Like, it seems there's an upper limit of how well hitting something with a piece of metal will take you in an adventuring career.

When the other members of the party can conjure fire from their fingertips and call on the divinity of their God to close their wounds, what does tincan man really bring to the table?

By making skill and determination its own kind of magic, and drawing on real-world mythologies to give the game some flavour and variety. Most of all, it allows your martial players to have fun and be able to do incredible things alongside the mages.

Let your warriors cut and smash things that normal warriors shouldn't be able to. Let them reach into an enemy's teleport spell, grab them, and pull them back out of it. Let them parry an offensive spell out of the air with their weapon or their bare hand, and let them cut an active spell to dispel it. Let an archer loose one arrow that multiplies into a dozen, and let that archer feather an enemy a hundred miles away.

Also, stop fucking playing D&D if you're looking for something more exciting for martials. I love the game and have played it in one form or another since 1995, but holy fucking shit, it poisoned the minds of multiple generations of RPG players on what to expect between warriors and casters.

>mfw the rules for magic and spellcasting classes take up more than half the core rulebook

You either restrict the magic, or you allow the guy with the piece of metal to also go beyond those mortal restrictions.

It's really that simple, and this thread is a pointless troll bait. We've had them about twice a day lately.

Give arcane and divine magic a smaller scope and assume everyone is competent at adventuring. It worked for Barbarians of Lemuria.

Magic is slow and ritualistic, that and you really need a fleshed out mundane combat system for mundanes to be fun

Simple, every stat doubles per level of the fighter.

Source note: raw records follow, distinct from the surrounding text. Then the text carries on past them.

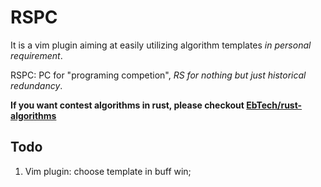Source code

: # RSPC

It is a vim plugin aiming at easily utilizing algorithm templates *in personal
requirement*.

RSPC: PC for "programing competion", *RS for nothing but just historical redundancy*.

**If you want contest algorithms in rust, please checkout [EbTech/rust-algorithms](https://crates.io/crates/contest-algorithms)**

## Todo

1. Vim plugin: choose template in buff win;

>unless that "metal" is antimagium

The same properties that detract casters from wearing armour also work as a defense against magic.

BAM! hire me WotC

In one of my settings that was a consideration in. I went with a "Certain teachings show how to use physical martial arts in a superhuman way. Via manipulation of the metaphysics of the world."

There is also ancient amulets that project a sphere like field where magic goes to utter shit and will drive mages insane if they stay inside for too long. So mages tend to have a lot of guards to make sure they don't get shanked by an assassin wearing one.

Why must martial remain wholly restricted to the laws of physics? Have their natural progression take them to the levels of Hercules, Beowulf, and the like. By the time the wizard can throw fireballs like it's nothing, the fighter should be busting through walls with the same effort.

That, or lots of magic items.

Just make the fighter work off of mythical physics rather than actual physics.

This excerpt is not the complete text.